The corporation that owns the Reno Gazette-Journal is the subject of an anti-trust investigation in the Midwest.
The Wall Street Journal last month revealed that the U.S. Justice Department was probing Gannett’s attempt to acquire Hometown Communications Network, Inc.
Hometown is in a studied stance of nonchalance. “I’m not concerned at all,” Hometown president Richard Aginian told the Ann Arbor News. “There’s a great deal of precedent. They’ve approved many [similar] deals in the past.”
In a Jan. 25 internal memo to staff members posted on the Poynter Institute journalism site, Hometown executives Aginian and Phil Power dismissed the anti-trust probe as unimportant.
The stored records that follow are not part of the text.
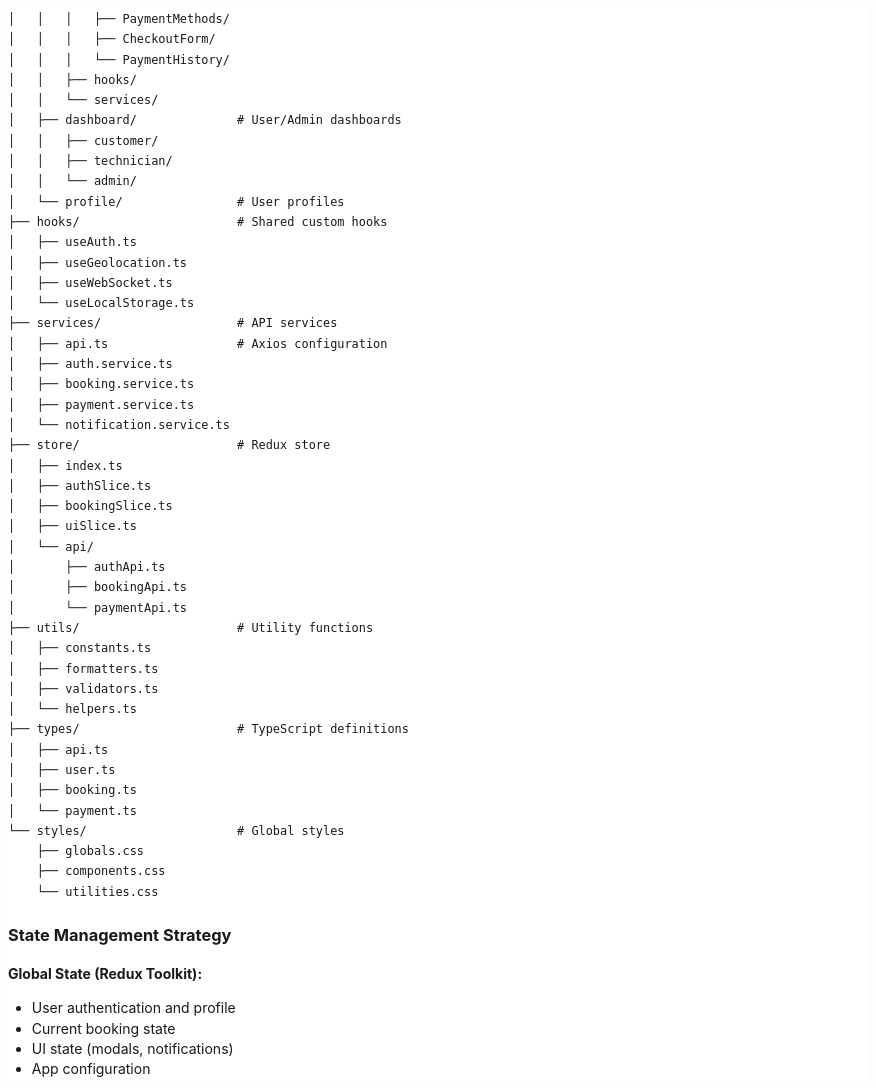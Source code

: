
 ```
│   │   │   ├── PaymentMethods/
│   │   │   ├── CheckoutForm/
│   │   │   └── PaymentHistory/
│   │   ├── hooks/
│   │   └── services/
│   ├── dashboard/              # User/Admin dashboards
│   │   ├── customer/
│   │   ├── technician/
│   │   └── admin/
│   └── profile/                # User profiles
├── hooks/                      # Shared custom hooks
│   ├── useAuth.ts
│   ├── useGeolocation.ts
│   ├── useWebSocket.ts
│   └── useLocalStorage.ts
├── services/                   # API services
│   ├── api.ts                  # Axios configuration
│   ├── auth.service.ts
│   ├── booking.service.ts
│   ├── payment.service.ts
│   └── notification.service.ts
├── store/                      # Redux store
│   ├── index.ts
│   ├── authSlice.ts
│   ├── bookingSlice.ts
│   ├── uiSlice.ts
│   └── api/
│       ├── authApi.ts
│       ├── bookingApi.ts
│       └── paymentApi.ts
├── utils/                      # Utility functions
│   ├── constants.ts
│   ├── formatters.ts
│   ├── validators.ts
│   └── helpers.ts
├── types/                      # TypeScript definitions
│   ├── api.ts
│   ├── user.ts
│   ├── booking.ts
│   └── payment.ts
└── styles/                     # Global styles
    ├── globals.css
    ├── components.css
    └── utilities.css
```

### State Management Strategy

**Global State (Redux Toolkit):**
- User authentication and profile
- Current booking state
- UI state (modals, notifications)
- App configuration
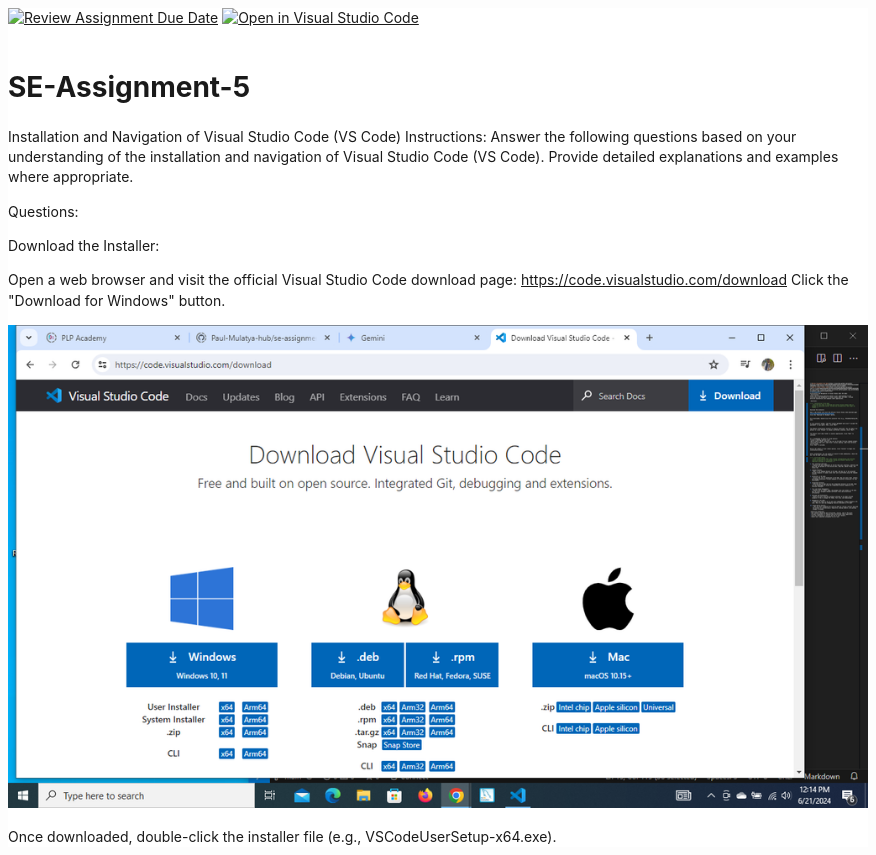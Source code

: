 [![Review Assignment Due Date](https://classroom.github.com/assets/deadline-readme-button-22041afd0340ce965d47ae6ef1cefeee28c7c493a6346c4f15d667ab976d596c.svg)](https://classroom.github.com/a/XoLGRbHq)
[![Open in Visual Studio Code](https://classroom.github.com/assets/open-in-vscode-2e0aaae1b6195c2367325f4f02e2d04e9abb55f0b24a779b69b11b9e10269abc.svg)](https://classroom.github.com/online_ide?assignment_repo_id=15273601&assignment_repo_type=AssignmentRepo)
# SE-Assignment-5
Installation and Navigation of Visual Studio Code (VS Code)
 Instructions:
Answer the following questions based on your understanding of the installation and navigation of Visual Studio Code (VS Code). Provide detailed explanations and examples where appropriate.

 Questions:



Download the Installer:

Open a web browser and visit the official Visual Studio Code download page: https://code.visualstudio.com/download
Click the "Download for Windows" button.


![alt text](image.png)

Once downloaded, double-click the installer file (e.g., VSCodeUserSetup-x64.exe).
“This is standard practice and nothing new; the Hart, Scott, Rodino Act requires the Department to review any transaction of this size to determine whether it’s anti-competitive. There’s nothing unusual or new about what’s going on, other than it’s recently become a news story.”
However, industry analyst Edward Atorino told the Journal he was surprised that the Justice Department was bothering with such a small deal. Hometown, headquartered in Livonia, Mich., owns 59 publications, including a daily, weeklies, twice weeklies, shoppers and telephone directories.
Gannett’s predatory practices (the subject of the 1996 book The Chain Gang by Richard McCord) have often drawn legal notice, including at least one criminal conviction for the corporation.